Self-propelling refers to the ability of a device or machine to move by its own force or momentum. A common feature in construction, forestry, mining, and agricultural equipment, the self-propelling feature marked the beginning of most machines in their early invention phase.
This introduction of this feature was beneficial because it allowed a task to be completed with the need for little or no mechanical or steam power. As equipment became more modernized, and movement could be supplied by such systems as hydraulics, pneumatics, winches, and mechanics, the self-propelling component of machinery only intensified within the manufacturer industry. This is because of its resourcefulness, reliability, and the energy-saving costs associated with it.
Below are some examples of equipment that have utilized the self-propelling feature, a list inclusive of early and modern types of equipments and the manufacturers who developed them.
Rollers were amongst the earliest self-propelling machines because of the nature of their shape. Able to roll on slopes and steeper hills, the roller became a form of construction and agricultural equipment long before it was powered by steam in the 18th century. Its self-propelling ability made it useful for a variety of tasks. It was used to tow heavy military equipment and to pull other heavy farm and construction materials. The self-propelling component is still relevant to rollers today, although some are powered in some way as well.
Bomag was one of the manufacturers that took advantage of this feature when it launched out its initial line of rollers. Bomag's self-propelling tandem roller was a heavy-duty piece of equipment used for large compaction applications.
Log loaders, machines used for loading and unloading timber in logging applications, were also self-propelling machines. The Decker self-propelling loader, produced by Clyde Iron Works Co. in the early 1900s, propelled itself with the use of chain drives that moved it forward on rail lines. As evident from this machine, early rail-mounted machinery could produce movement of its own accord.
Motor graders made their start as self-propelled machines as well and many manufacturers such as Caterpillar, Fordson, and McCormick Deering produced self-propelling motor graders, made operable by tractor-mounted modifications.

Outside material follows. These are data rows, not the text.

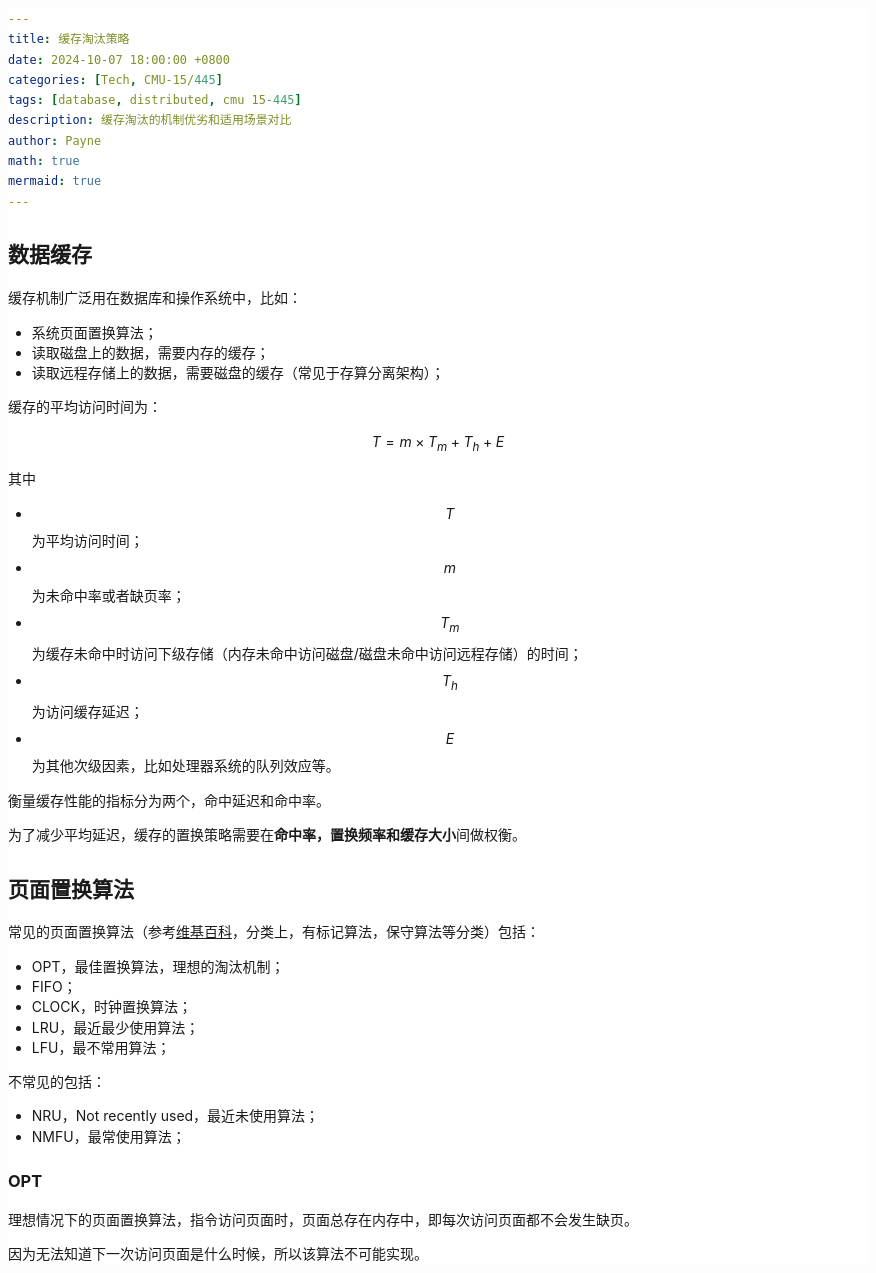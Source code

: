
 ```yaml
---
title: 缓存淘汰策略
date: 2024-10-07 18:00:00 +0800
categories: [Tech, CMU-15/445]
tags: [database, distributed, cmu 15-445]
description: 缓存淘汰的机制优劣和适用场景对比
author: Payne
math: true
mermaid: true
---
```


## 数据缓存

缓存机制广泛用在数据库和操作系统中，比如：
- 系统页面置换算法；
- 读取磁盘上的数据，需要内存的缓存；
- 读取远程存储上的数据，需要磁盘的缓存（常见于存算分离架构）；

缓存的平均访问时间为：

$$ T = m \times T_m + T_h + E$$

其中
- $$T$$为平均访问时间；
- $$m$$为未命中率或者缺页率；
- $$T_m$$为缓存未命中时访问下级存储（内存未命中访问磁盘/磁盘未命中访问远程存储）的时间；
- $$T_h$$为访问缓存延迟；
- $$E$$为其他次级因素，比如处理器系统的队列效应等。

衡量缓存性能的指标分为两个，命中延迟和命中率。

为了减少平均延迟，缓存的置换策略需要在**命中率，置换频率和缓存大小**间做权衡。

## 页面置换算法

常见的页面置换算法（参考[维基百科](https://en.wikipedia.org/wiki/Cache_replacement_policies)，分类上，有标记算法，保守算法等分类）包括：
- OPT，最佳置换算法，理想的淘汰机制；
- FIFO；
- CLOCK，时钟置换算法；
- LRU，最近最少使用算法；
- LFU，最不常用算法；

不常见的包括：
- NRU，Not recently used，最近未使用算法；
- NMFU，最常使用算法；

### OPT

理想情况下的页面置换算法，指令访问页面时，页面总存在内存中，即每次访问页面都不会发生缺页。

因为无法知道下一次访问页面是什么时候，所以该算法不可能实现。
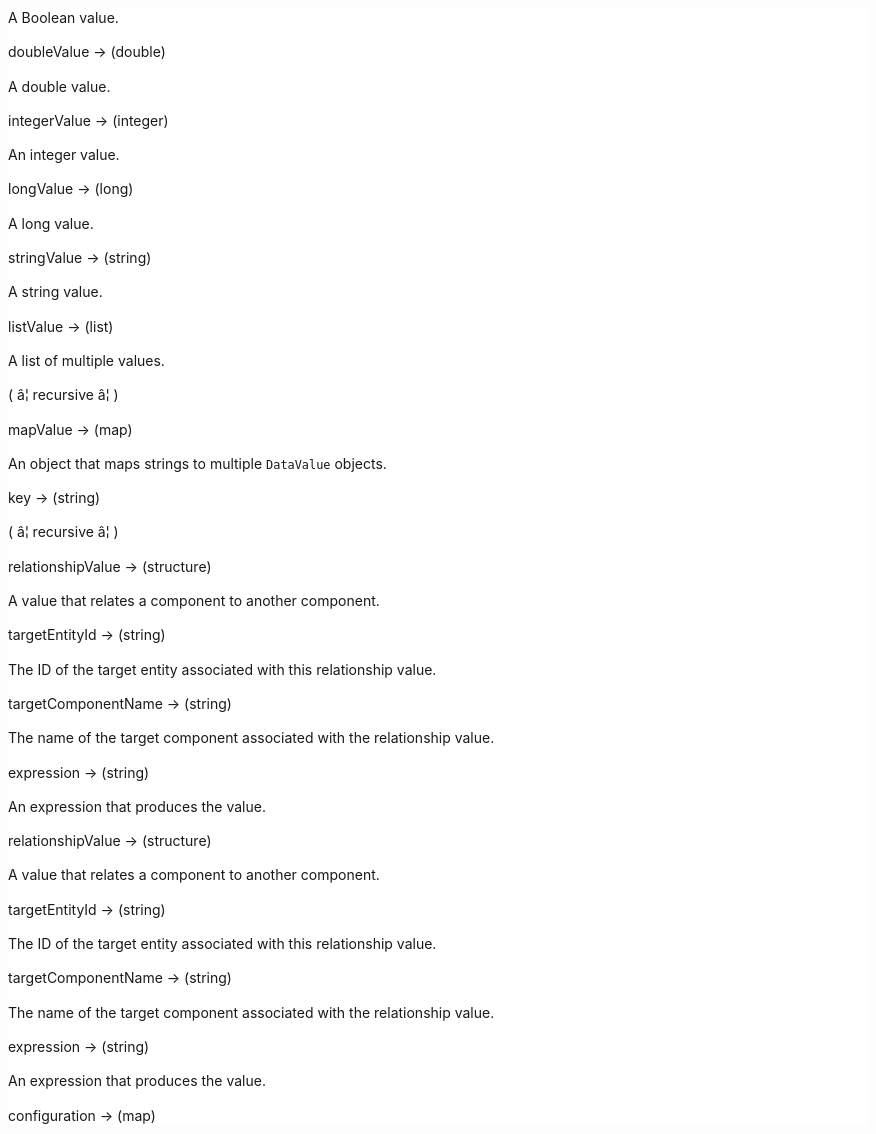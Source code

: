 A Boolean value.

doubleValue -> (double)

A double value.

integerValue -> (integer)

An integer value.

longValue -> (long)

A long value.

stringValue -> (string)

A string value.

listValue -> (list)

A list of multiple values.

( â¦ recursive â¦ )

mapValue -> (map)

An object that maps strings to multiple `DataValue` objects.

key -> (string)

( â¦ recursive â¦ )

relationshipValue -> (structure)

A value that relates a component to another component.

targetEntityId -> (string)

The ID of the target entity associated with this relationship value.

targetComponentName -> (string)

The name of the target component associated with the relationship value.

expression -> (string)

An expression that produces the value.

relationshipValue -> (structure)

A value that relates a component to another component.

targetEntityId -> (string)

The ID of the target entity associated with this relationship value.

targetComponentName -> (string)

The name of the target component associated with the relationship value.

expression -> (string)

An expression that produces the value.

configuration -> (map)
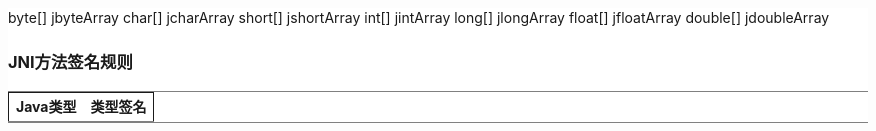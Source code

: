 
<tr>
<td class="org-left">byte[]</td>
<td class="org-left">jbyteArray</td>
</tr>


<tr>
<td class="org-left">char[]</td>
<td class="org-left">jcharArray</td>
</tr>


<tr>
<td class="org-left">short[]</td>
<td class="org-left">jshortArray</td>
</tr>


<tr>
<td class="org-left">int[]</td>
<td class="org-left">jintArray</td>
</tr>


<tr>
<td class="org-left">long[]</td>
<td class="org-left">jlongArray</td>
</tr>


<tr>
<td class="org-left">float[]</td>
<td class="org-left">jfloatArray</td>
</tr>


<tr>
<td class="org-left">double[]</td>
<td class="org-left">jdoubleArray</td>
</tr>
</tbody>
</table>


<a id="org0b4e615"></a>

### JNI方法签名规则

<table border="2" cellspacing="0" cellpadding="6" rules="groups" frame="hsides">


<colgroup>
<col  class="org-left" />

<col  class="org-left" />
</colgroup>
<thead>
<tr>
<th scope="col" class="org-left">Java类型</th>
<th scope="col" class="org-left">类型签名</th>
</tr>
</thead>
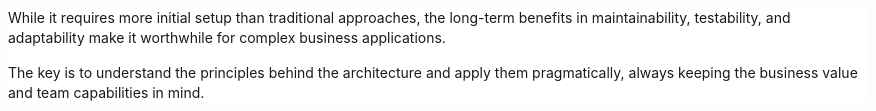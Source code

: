 While it requires more initial setup than traditional approaches, the long-term benefits in maintainability, testability, and adaptability make it worthwhile for complex business applications.

The key is to understand the principles behind the architecture and apply them pragmatically, always keeping the business value and team capabilities in mind.
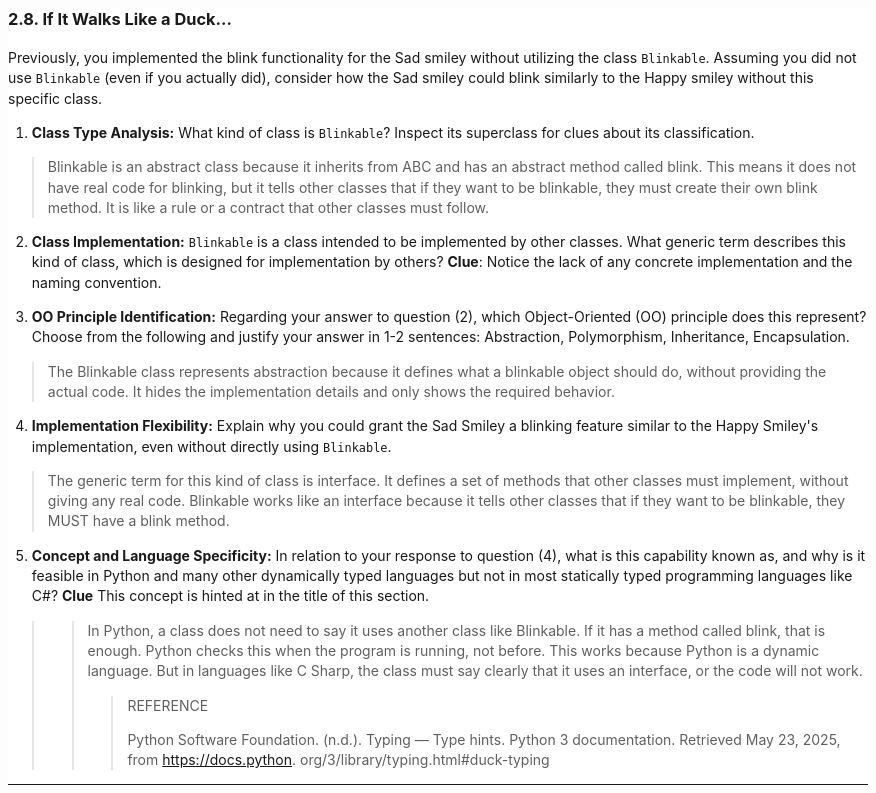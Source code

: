   ### 2.8. If It Walks Like a Duck…

  Previously, you implemented the blink functionality for the Sad smiley without utilizing the class `Blinkable`. Assuming you did not use `Blinkable` (even if you actually did), consider how the Sad smiley could blink similarly to the Happy smiley without this specific class.

  1. **Class Type Analysis:** What kind of class is `Blinkable`? Inspect its superclass for clues about its classification.

> Blinkable is an abstract class because it inherits from ABC and has an abstract method called blink.
>This means it does not have real code for blinking, but it tells other 
> classes that if they want to be blinkable, they must create their own blink method.
>It is like a rule or a contract that other classes must follow.

  2. **Class Implementation:** `Blinkable` is a class intended to be implemented by other classes. What generic term describes this kind of class, which is designed for implementation by others? **Clue**: Notice the lack of any concrete implementation and the naming convention.



  3. **OO Principle Identification:** Regarding your answer to question (2), which Object-Oriented (OO) principle does this represent? Choose from the following and justify your answer in 1-2 sentences: Abstraction, Polymorphism, Inheritance, Encapsulation.

> The Blinkable class represents abstraction because it defines what a blinkable object should do, 
> without providing the actual code.
> It hides the implementation details and only shows the required behavior.

  4. **Implementation Flexibility:** Explain why you could grant the Sad Smiley a blinking feature similar to the Happy Smiley's implementation, even without directly using `Blinkable`.

>The generic term for this kind of class is interface.
>It defines a set of methods that other classes must implement, without 
> giving any real code.
>Blinkable works like an interface because it tells other classes that if they 
> want to be blinkable, they MUST have a blink method.

  5. **Concept and Language Specificity:** In relation to your response to question (4), what is this capability known as, and why is it feasible in Python and many other dynamically typed languages but not in most statically typed programming languages like C#? **Clue** This concept is hinted at in the title of this section.

>>In Python, a class does not need to say it uses another class like Blinkable.
>If it has a method called blink, that is enough.
>Python checks this when the program is running, not before.
>This works because Python is a dynamic language.
>But in languages like C Sharp, the class must say clearly that it uses an 
> interface, or the code will not work.
>>>REFERENCE
>>>
>>>Python Software Foundation. (n.d.). Typing — Type hints. Python 3 
>>> documentation. Retrieved May 23, 2025, from https://docs.python.
> org/3/library/typing.html#duck-typing

  ***
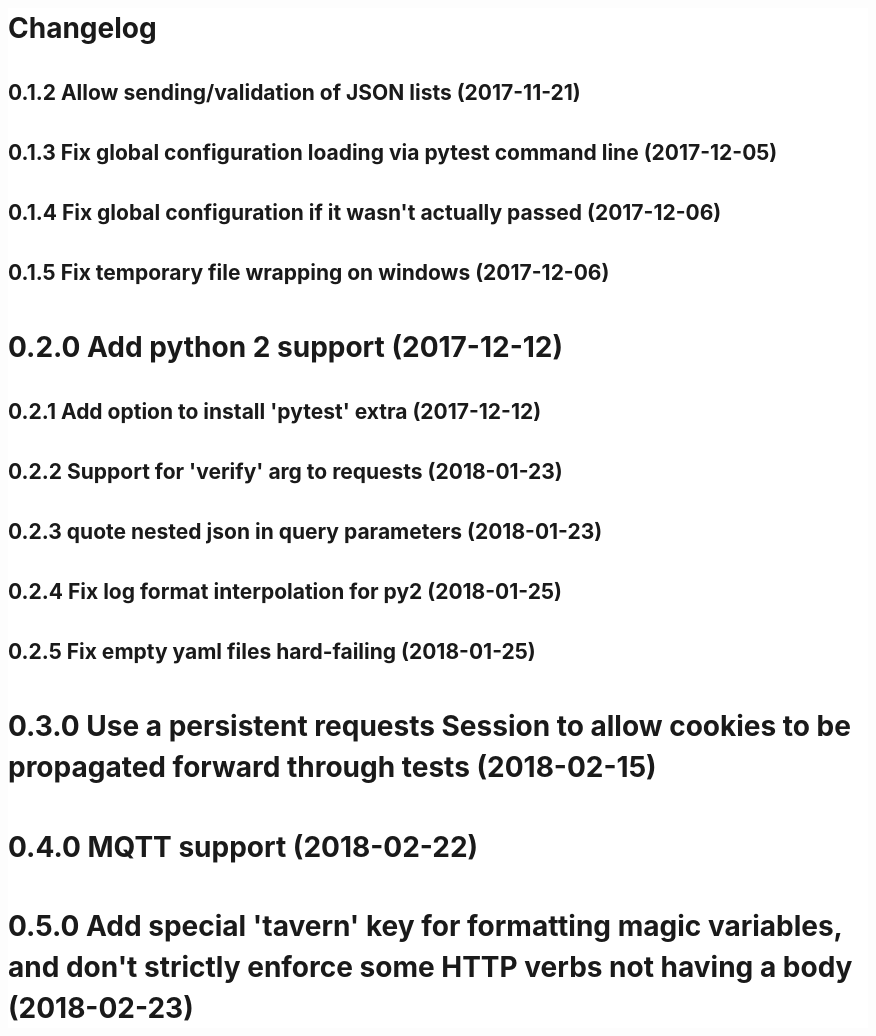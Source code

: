 # Changelog

##  0.1.2           Allow sending/validation of JSON lists (2017-11-21)

##  0.1.3           Fix global configuration loading via pytest command line (2017-12-05)

##  0.1.4           Fix global configuration if it wasn't actually passed (2017-12-06)

##  0.1.5           Fix temporary file wrapping on windows (2017-12-06)

#  0.2.0           Add python 2 support (2017-12-12)

##  0.2.1           Add option to install 'pytest' extra (2017-12-12)

##  0.2.2           Support for 'verify' arg to requests (2018-01-23)

##  0.2.3           quote nested json in query parameters (2018-01-23)

##  0.2.4           Fix log format interpolation for py2 (2018-01-25)

##  0.2.5           Fix empty yaml files hard-failing (2018-01-25)

#  0.3.0           Use a persistent requests Session to allow cookies to be propagated forward through tests (2018-02-15)

#  0.4.0           MQTT support (2018-02-22)

#  0.5.0           Add special 'tavern' key for formatting magic variables, and don't strictly enforce some HTTP verbs not having a body (2018-02-23)
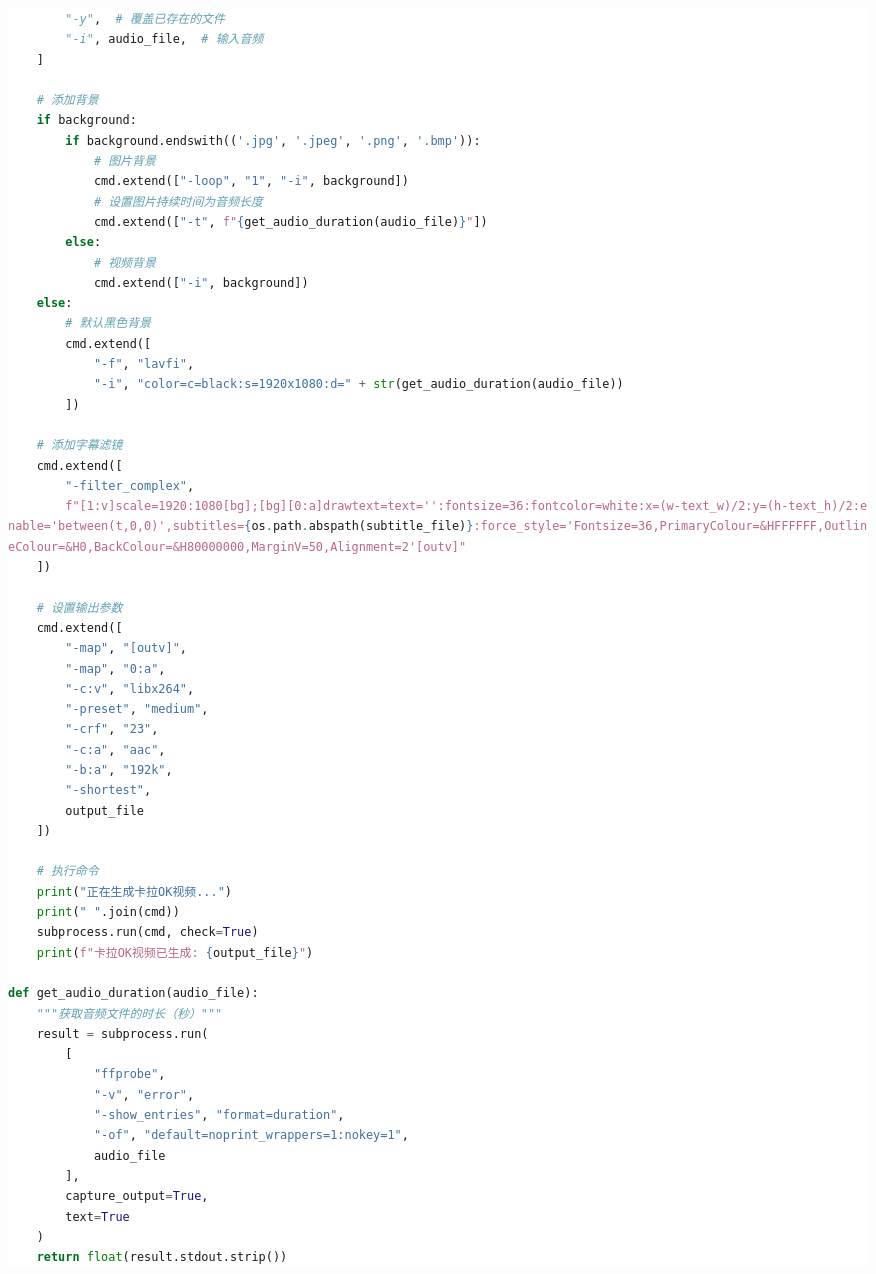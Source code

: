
 ```py
        "-y",  # 覆盖已存在的文件
        "-i", audio_file,  # 输入音频
    ]
    
    # 添加背景
    if background:
        if background.endswith(('.jpg', '.jpeg', '.png', '.bmp')):
            # 图片背景
            cmd.extend(["-loop", "1", "-i", background])
            # 设置图片持续时间为音频长度
            cmd.extend(["-t", f"{get_audio_duration(audio_file)}"])
        else:
            # 视频背景
            cmd.extend(["-i", background])
    else:
        # 默认黑色背景
        cmd.extend([
            "-f", "lavfi", 
            "-i", "color=c=black:s=1920x1080:d=" + str(get_audio_duration(audio_file))
        ])
    
    # 添加字幕滤镜
    cmd.extend([
        "-filter_complex",
        f"[1:v]scale=1920:1080[bg];[bg][0:a]drawtext=text='':fontsize=36:fontcolor=white:x=(w-text_w)/2:y=(h-text_h)/2:enable='between(t,0,0)',subtitles={os.path.abspath(subtitle_file)}:force_style='Fontsize=36,PrimaryColour=&HFFFFFF,OutlineColour=&H0,BackColour=&H80000000,MarginV=50,Alignment=2'[outv]"
    ])
    
    # 设置输出参数
    cmd.extend([
        "-map", "[outv]",
        "-map", "0:a",
        "-c:v", "libx264",
        "-preset", "medium",
        "-crf", "23",
        "-c:a", "aac",
        "-b:a", "192k",
        "-shortest",
        output_file
    ])
    
    # 执行命令
    print("正在生成卡拉OK视频...")
    print(" ".join(cmd))
    subprocess.run(cmd, check=True)
    print(f"卡拉OK视频已生成: {output_file}")

def get_audio_duration(audio_file):
    """获取音频文件的时长（秒）"""
    result = subprocess.run(
        [
            "ffprobe", 
            "-v", "error", 
            "-show_entries", "format=duration", 
            "-of", "default=noprint_wrappers=1:nokey=1",
            audio_file
        ],
        capture_output=True,
        text=True
    )
    return float(result.stdout.strip())
```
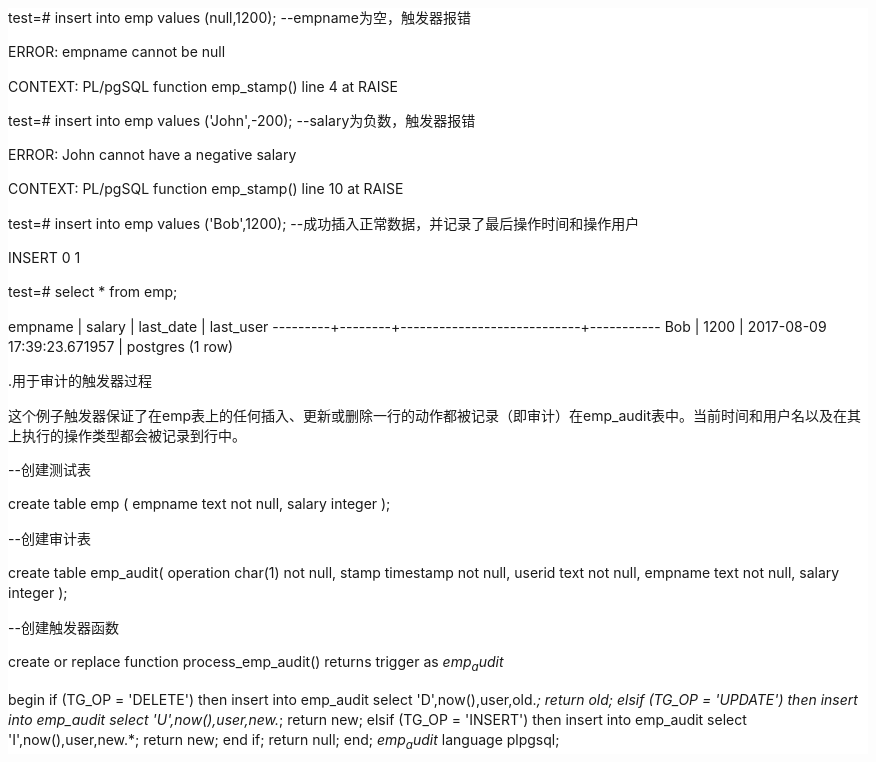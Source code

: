 test=# insert into emp values (null,1200);   --empname为空，触发器报错

ERROR:  empname cannot be null

CONTEXT:  PL/pgSQL function emp_stamp() line 4 at RAISE

test=# insert into emp values ('John',-200); --salary为负数，触发器报错

ERROR:  John cannot have a negative salary

CONTEXT:  PL/pgSQL function emp_stamp() line 10 at RAISE

test=# insert into emp values ('Bob',1200);  --成功插入正常数据，并记录了最后操作时间和操作用户

INSERT 0 1

test=# select * from emp;

 empname | salary |         last_date          | last_user
---------+--------+----------------------------+-----------
 Bob     |   1200 | 2017-08-09 17:39:23.671957 | postgres
(1 row)

.用于审计的触发器过程

这个例子触发器保证了在emp表上的任何插入、更新或删除一行的动作都被记录（即审计）在emp_audit表中。当前时间和用户名以及在其上执行的操作类型都会被记录到行中。

--创建测试表

create table emp (
empname text not null,
salary integer
);

--创建审计表

create table emp_audit(
operation       char(1)   not null,
stamp           timestamp not null,
userid          text      not null,
empname         text      not null,
salary          integer
);

--创建触发器函数

create or replace function process_emp_audit() returns trigger as $emp_audit$

begin
   if (TG_OP = 'DELETE') then
     insert into emp_audit select 'D',now(),user,old.*;
     return old;
   elsif (TG_OP = 'UPDATE') then
     insert into emp_audit select 'U',now(),user,new.*;
     return new;
   elsif (TG_OP = 'INSERT') then
     insert into emp_audit select 'I',now(),user,new.*;
     return new;
   end if;
   return null;
end;
$emp_audit$ language plpgsql;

In fact, tractors made a majority of equipment self-propelling. Combines, machines used to reap and thresh in a single operation, were also mounted on tractors for increased mobility. After combines were invented, they were paired with tractors for the first time in Australia in 1938. Since then, manufacturers such as International Harvester, Massey-Harris, and John Deere have incorporated harvester combines with tractors, fully utilizing the self-propelling feature.
In the 19th century, shovels and excavators were designed to include the self-propelling feature. The Otis Shovel, invented by William Otis and constructed in 1836, used one bucket on its arm to penetrate and lift earth. It had a power thrust that could manipulate the radius of the cut of the soil. Like many excavators today, it could slew (swing), crowd, and hoist. Over time, the rail-mounted excavators were made more mobile by mounting them on tractors and trucks.
The self-propelling feature acted as a catalyst for the evolution of many types of machinery, and it is still beneficial to manufacturers today.